- Born: January 31, 1933 Lancaster, Pennsylvania
- Died: March 15, 1986 (aged 53) Stanford, California
- Known for: multiple comparisons jackknife resampling

Academic background
- Education: Princeton University Stanford University
- Doctoral advisor: Samuel Karlin

Academic work
- Discipline: Statistics
- Institutions: University of California, Berkeley Stanford University
- Doctoral students: Donald Bentley; Bradley Efron; Nancy Reid; Gabrielle Kelly; Kathleen Lamborn;

= Rupert G. Miller =

American statistician (1933–1986)

Rupert Griel Miller, Jr. (January 31, 1933 – March 15, 1986) was an American statistician known for his work on multiple comparison and jackknife resampling.

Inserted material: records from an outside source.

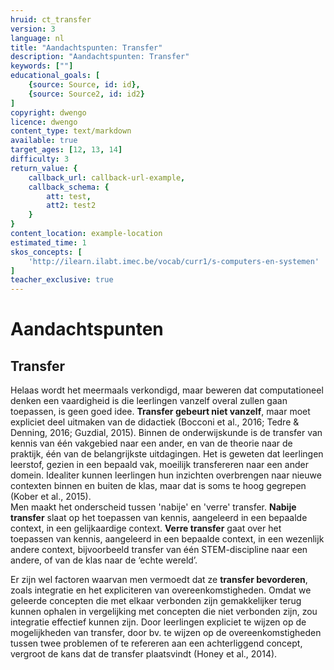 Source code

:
 ```yaml
---
hruid: ct_transfer
version: 3
language: nl
title: "Aandachtspunten: Transfer"
description: "Aandachtspunten: Transfer"
keywords: [""]
educational_goals: [
    {source: Source, id: id}, 
    {source: Source2, id: id2}
]
copyright: dwengo
licence: dwengo
content_type: text/markdown
available: true
target_ages: [12, 13, 14]
difficulty: 3
return_value: {
    callback_url: callback-url-example,
    callback_schema: {
        att: test,
        att2: test2
    }
}
content_location: example-location
estimated_time: 1
skos_concepts: [
    'http://ilearn.ilabt.imec.be/vocab/curr1/s-computers-en-systemen'
]
teacher_exclusive: true
---
```

# Aandachtspunten

## Transfer
Helaas wordt het meermaals verkondigd, maar beweren dat computationeel denken een vaardigheid is die leerlingen vanzelf overal zullen gaan toepassen, is geen goed idee. **Transfer gebeurt niet vanzelf**, maar moet expliciet deel uitmaken van de didactiek (Bocconi et al., 2016; Tedre & Denning, 2016; Guzdial, 2015). Binnen de onderwijskunde is de transfer van kennis van één vakgebied naar een ander, en van de theorie naar de praktijk, één van de belangrijkste uitdagingen. Het is geweten dat leerlingen leerstof, gezien in een bepaald vak, moeilijk transfereren naar een ander domein. Idealiter kunnen leerlingen hun inzichten overbrengen naar nieuwe contexten binnen en buiten de klas, maar dat is soms te hoog gegrepen (Kober et al., 2015).<br>
Men maakt het onderscheid tussen 'nabije' en 'verre' transfer. **Nabije transfer** slaat op het toepassen van kennis, aangeleerd in een bepaalde context, in een gelijkaardige context. **Verre transfer** gaat over het toepassen van kennis, aangeleerd in een bepaalde context, in een wezenlijk andere context, bijvoorbeeld transfer van één STEM-discipline naar een andere, of van de klas naar de ‘echte wereld’.

Er zijn wel factoren waarvan men vermoedt dat ze **transfer bevorderen**, zoals integratie en het expliciteren van overeenkomstigheden. Omdat we geleerde concepten die met elkaar verbonden zijn gemakkelijker terug kunnen ophalen in vergelijking met concepten die niet verbonden zijn, zou integratie effectief kunnen zijn. Door leerlingen expliciet te wijzen op de mogelijkheden van transfer, door bv. te wijzen op de overeenkomstigheden tussen twee problemen of te refereren aan een achterliggend concept, vergroot de kans dat de transfer plaatsvindt (Honey et al., 2014).
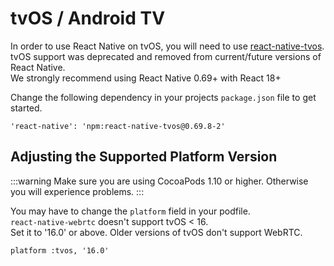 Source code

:# tvOS / Android TV

In order to use React Native on tvOS, you will need to use [react-native-tvos](https://www.npmjs.com/package/react-native-tvos).  
tvOS support was deprecated and removed from current/future versions of React Native.  
We strongly recommend using React Native 0.69+ with React 18+  

Change the following dependency in your projects `package.json` file to get started. 
``` 
'react-native': 'npm:react-native-tvos@0.69.8-2'
```

## Adjusting the Supported Platform Version

:::warning Make sure you are using CocoaPods 1.10 or higher.
Otherwise you will experience problems.
:::

You may have to change the `platform` field in your podfile.  
`react-native-webrtc` doesn't support tvOS < 16.  
Set it to '16.0' or above. Older versions of tvOS don't support WebRTC.  

```
platform :tvos, '16.0'
```
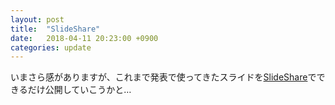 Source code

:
 ```yaml
---
layout: post
title:  "SlideShare"
date:   2018-04-11 20:23:00 +0900
categories: update
---
```

いまさら感がありますが、これまで発表で使ってきたスライドを[SlideShare](https://www.slideshare.net/JunTakamatsu1)でできるだけ公開していこうかと…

== Education and career ==
Miller was born in Lancaster, Pennsylvania and attended the Hill School. He entered Princeton University in 1950, where he was a member of Phi Beta Kappa and the university's rowing team. He graduated from Princeton with a BSc in mathematics in 1954 and moved to Stanford University to continue his study. He received his PhD in statistics at Stanford under Samuel Karlin in 1958. Subsequently, he taught at University of California, Berkeley briefly before joining the statistics faculty at Stanford University in 1959 as an assistant professor. Miller was promoted to associate professor in 1962 and full professor in 1967. Between 1967 and 1972, he served as an associate editor for the Journal of the American Statistical Association, and from 1977 to 1979, he held the editor position for the Annals of Statistics. His students include Bradley Efron and Nancy Reid, Gabrielle Kelly, among others. His entire collection of papers and communications are archived by Stanford University.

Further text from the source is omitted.